To add an error bar, click the Chart Layout tab, and click Error Bars.
To customize the error bars, click Error Bars and click Error Bar Options….
Minor grid lines can help show fine differences in the data.
To add grid lines, click the Chart Layout tab and click Gridlines.
Other versions of Excel: For the three options above, click the Chart Tools tab, click Layout, and choose the option. Depending on your version, you can also click Add Chart Element in ribbon on the Chart Design tab.
You can add a different color for negative values to make them stand out. After you create your chart, right-click one one of the bars, click Format Data Series…, click Fill, and check the box next to Invert if negative.
You may need to select a solid color for the data series bars in order for the change to take effect.
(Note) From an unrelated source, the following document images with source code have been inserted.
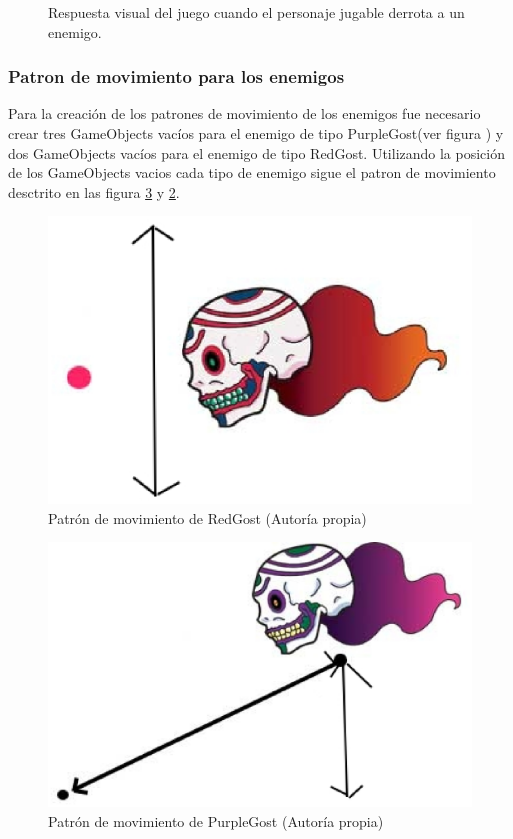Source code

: \begin{figure}
  \centering
  
   

  \caption{Respuesta visual del juego cuando el personaje jugable derrota a un enemigo.}
  \label{figPersonajeResXo}
\end{figure}     
 
 \subsubsection{Patron de movimiento para los enemigos}
 Para la creación de los patrones de movimiento de los enemigos fue necesario  
 crear tres GameObjects vacíos para el enemigo de tipo PurpleGost(ver figura ) y dos 
 GameObjects vacíos para el enemigo de tipo RedGost. Utilizando la posición de los 
 GameObjects vacios cada tipo de enemigo sigue el patron de movimiento desctrito en las 
 figura \ref{figPurpleGost} y \ref{figRedGost}.  

\begin{figure}
  \centering
   \includegraphics[width=0.4 \textwidth]{05TrabajoRealizado/03Unity/imagenes/disparoRojo}
  \caption{Patrón de movimiento de RedGost (Autoría propia)}
  \label{figRedGost}
\end{figure}

\begin{figure}
  \centering
   \includegraphics[width=0.4 \textwidth]{05TrabajoRealizado/03Unity/imagenes/embestida}
  \caption{Patrón de movimiento de PurpleGost (Autoría propia)}
  \label{figPurpleGost}
\end{figure}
How to Make a Bar Chart Easier to Read
You can improve the readability of charts by using some of the formatting options mentioned above (like adding data labels or minor grid lines). Many categories can make it difficult to read the labels, so apply some of the formatting options mentioned earlier (like skipping some labels or putting the labels at an angle) to alleviate this problem.
How Do I Make a Comparison Graph in Excel?
A comparison graph is another name for a line chart. Creating a comparison graph is identical to creating a bar chart, except you choose Line instead of Bar or Column. There are a number of versions available, so you can experiment with which option looks best.
How to Make a Percentage Graph in Excel
A percentage graph is another name for a pie chart. To create one, follow the steps to create a bar chart, but choose the Pie option. Pie charts are best for comparing the parts of a whole. There are a number of versions available, so you can see which works best for your needs.